The Emory team developed the first component of the vaccine strategy, a circular piece of DNA designed to carry genes for both SIV and HIV proteins. When this DNA is injected into monkeys, an immune response against SHIV is triggered. The scientists then boosted the immune response with a second vaccine, developed by NIAID's Bernard Moss, MD, PhD, and his colleagues. To construct the second vaccine, the researchers added the same genes to a virus called MVA. This virus, a modified version of vaccinia virus that cannot reproduce in human cells, was first produced in the 1960s as a safe, effective smallpox vaccine. Later research led by Moss, who is chief of NIAID's Laboratory of Viral Diseases, further developed the virus for use as a vehicle to ferry genes into the body.
Both vaccines lack certain HIV genes to ensure against formation of HIV itself, so there is no chance of HIV infection due to vaccination. "Our results show that we can protect monkeys against an HIV-like virus using an immunization scheme that is practical for use in people," explained Robinson.
In the current study, researchers combined the DNA and MVA vaccines in a prime-boost fashion. In theory, the DNA vaccine primes the immune response, alerting the body's defenses to a SHIV invasion and preparing against subsequent attacks. The MVA booster then kicks the immune system into high gear by mimicking a viral infection. The researchers hoped a combination regimen of the two vaccines would strengthen the immune system's ability to remember how SHIV looks and launch a rapid defense if infection occurred.
The investigators vaccinated four groups of Rhesus macaque monkeys; each group receiving different dosages of vaccines or different routes of injection. The monkeys were compared with four unvaccinated animals. The researchers waited seven months after vaccination and then infected all the macaques with a high dose of SHIV.
"Most other studies challenge after several weeks," noted Moss, "but a vaccine that only protects for a short time is not very helpful. We extended the post-vaccination time to check long-term efficacy."
He also stressed another important feature of their vaccine strategy: the monkeys were infected by applying the virus in the rectum. "The majority of HIV infections occur when the virus crosses mucous membranes, so we needed to see if our vaccine would work against this route of infection."
Although all 28 monkeys were infected, the vaccinated monkeys showed lower initial SHIV levels and quickly began to suppress the virus further. Twenty weeks after infection, the amount of virus in the bloodstream of the vaccinated monkeys was on average 2,000 times lower than controls. The researchers continue to monitor virus levels in these animals.
"These are among the very best outcomes we have seen in an animal model," says Peggy Johnston, PhD, NIAID's assistant director for HIV vaccines, "and we are using NIH's developmental resources and the HIV Vaccine Trials Network (HVTN) to move these and other promising vaccines into human trials in the United States and elsewhere as quickly as possible."

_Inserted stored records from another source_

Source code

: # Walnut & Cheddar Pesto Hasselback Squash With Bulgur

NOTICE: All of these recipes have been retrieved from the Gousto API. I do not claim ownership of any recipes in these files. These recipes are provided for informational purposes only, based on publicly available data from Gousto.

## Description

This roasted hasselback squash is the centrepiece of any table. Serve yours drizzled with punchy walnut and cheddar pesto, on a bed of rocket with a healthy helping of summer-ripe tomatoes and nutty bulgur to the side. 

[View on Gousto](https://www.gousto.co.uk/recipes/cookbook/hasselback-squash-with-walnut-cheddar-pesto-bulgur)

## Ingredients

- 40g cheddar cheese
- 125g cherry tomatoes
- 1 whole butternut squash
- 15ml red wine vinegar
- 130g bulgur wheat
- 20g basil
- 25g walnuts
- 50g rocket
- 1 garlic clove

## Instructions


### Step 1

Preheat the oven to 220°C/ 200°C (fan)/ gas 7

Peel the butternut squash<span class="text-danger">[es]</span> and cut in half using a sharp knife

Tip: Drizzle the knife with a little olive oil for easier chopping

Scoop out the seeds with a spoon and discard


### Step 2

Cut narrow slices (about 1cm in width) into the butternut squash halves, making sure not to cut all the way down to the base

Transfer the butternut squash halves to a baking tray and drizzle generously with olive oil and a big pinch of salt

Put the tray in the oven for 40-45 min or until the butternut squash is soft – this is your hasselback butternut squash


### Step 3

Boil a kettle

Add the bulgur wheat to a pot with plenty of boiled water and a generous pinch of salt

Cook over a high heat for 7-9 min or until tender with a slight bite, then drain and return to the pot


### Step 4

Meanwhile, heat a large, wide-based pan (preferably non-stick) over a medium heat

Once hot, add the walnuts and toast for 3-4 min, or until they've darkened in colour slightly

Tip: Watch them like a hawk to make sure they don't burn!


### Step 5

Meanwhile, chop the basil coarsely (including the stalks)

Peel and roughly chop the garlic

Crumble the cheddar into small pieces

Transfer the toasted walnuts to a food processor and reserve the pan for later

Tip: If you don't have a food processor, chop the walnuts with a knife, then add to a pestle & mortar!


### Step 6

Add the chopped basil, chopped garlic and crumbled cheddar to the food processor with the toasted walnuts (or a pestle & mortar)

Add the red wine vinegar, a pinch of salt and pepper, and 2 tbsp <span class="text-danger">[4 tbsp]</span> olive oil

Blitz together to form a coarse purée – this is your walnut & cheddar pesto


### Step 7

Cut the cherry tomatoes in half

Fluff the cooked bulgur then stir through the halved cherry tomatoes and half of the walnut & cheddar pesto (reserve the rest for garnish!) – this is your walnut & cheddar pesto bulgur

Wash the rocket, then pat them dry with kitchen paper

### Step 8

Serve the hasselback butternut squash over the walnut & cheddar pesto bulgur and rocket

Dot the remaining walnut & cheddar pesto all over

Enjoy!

Both teams have already constructed HIV versions of the DNA and MVA vaccines, and human clinical trials are currently planned for the coming year. The rapid progress of these products and their future entry into clinical trials is being supported by NIAID through a range of programs put into place to fast-track HIV vaccines through the various stages of basic and preclinical research, product development and production, and clinical trials.
The study was funded by NIAID, a branch of the U.S. National Institutes of Health. Collaborators included scientists from the U.S. Centers for Disease Control and Prevention, and Duke University Medical Center. This article was prepared by AIDS Weekly editors from staff and other reports.